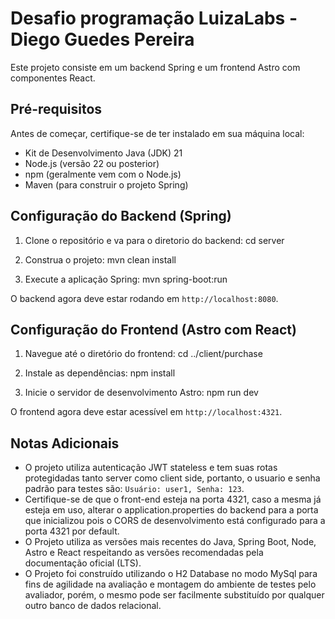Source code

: # Desafio programação LuizaLabs - Diego Guedes Pereira

Este projeto consiste em um backend Spring e um frontend Astro com componentes React.

## Pré-requisitos

Antes de começar, certifique-se de ter instalado em sua máquina local:

- Kit de Desenvolvimento Java (JDK) 21
- Node.js (versão 22 ou posterior)
- npm (geralmente vem com o Node.js)
- Maven (para construir o projeto Spring)

## Configuração do Backend (Spring)

1. Clone o repositório e va para o diretorio do backend:
cd server

2. Construa o projeto:
mvn clean install

3. Execute a aplicação Spring:
mvn spring-boot:run

O backend agora deve estar rodando em `http://localhost:8080`.

## Configuração do Frontend (Astro com React)

1. Navegue até o diretório do frontend:
cd ../client/purchase

2. Instale as dependências:
npm install

3. Inicie o servidor de desenvolvimento Astro:
npm run dev

O frontend agora deve estar acessível em `http://localhost:4321`.

## Notas Adicionais

- O projeto utiliza autenticação JWT stateless e tem suas rotas protegidadas tanto server como client side, portanto, o usuario e senha padrão para testes são: `Usuário: user1, Senha: 123`.
- Certifique-se de que o front-end esteja na porta 4321, caso a mesma já esteja em uso, alterar o application.properties do backend para a porta que inicializou pois o CORS de desenvolvimento está configurado para a porta 4321 por default.
- O Projeto utiliza as versões mais recentes do Java, Spring Boot, Node, Astro e React respeitando as versões recomendadas pela documentação oficial (LTS).
- O Projeto foi construído utilizando o H2 Database no modo MySql para fins de agilidade na avaliação e montagem do ambiente de testes pelo avaliador, porém, o mesmo pode ser facilmente substituído por qualquer outro banco de dados relacional.

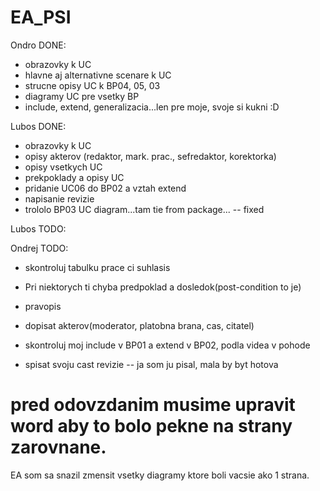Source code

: # EA_PSI

Ondro DONE:
- obrazovky k UC
- hlavne aj alternativne scenare k UC
- strucne opisy UC k BP04, 05, 03
- diagramy UC pre vsetky BP
- include, extend, generalizacia...len pre moje, svoje si kukni :D

Lubos DONE:
- obrazovky k UC
- opisy akterov (redaktor, mark. prac., sefredaktor, korektorka)
- opisy vsetkych UC
- prekpoklady a opisy UC
- pridanie UC06 do BP02 a vztah extend
- napisanie revizie
- trololo BP03 UC diagram...tam tie from package... -- fixed

Lubos TODO:

Ondrej TODO:
- skontroluj tabulku prace ci suhlasis
- Pri niektorych ti chyba predpoklad a dosledok(post-condition to je)
- pravopis
- dopisat akterov(moderator, platobna brana, cas, citatel)
- skontroluj moj include v BP01 a extend v BP02, podla videa v pohode

- spisat svoju cast revizie -- ja som ju pisal, mala by byt hotova



# pred odovzdanim musime upravit word aby to bolo pekne na strany zarovnane. 
EA som sa snazil zmensit vsetky diagramy ktore boli vacsie ako 1 strana.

——

TASK ITEM
Print exactly, and only, the lines running from the one that contains "# pred odovzdanim" to the last line of the records above.

TASK ANSWER
# pred odovzdanim musime upravit word aby to bolo pekne na strany zarovnane. 
EA som sa snazil zmensit vsetky diagramy ktore boli vacsie ako 1 strana.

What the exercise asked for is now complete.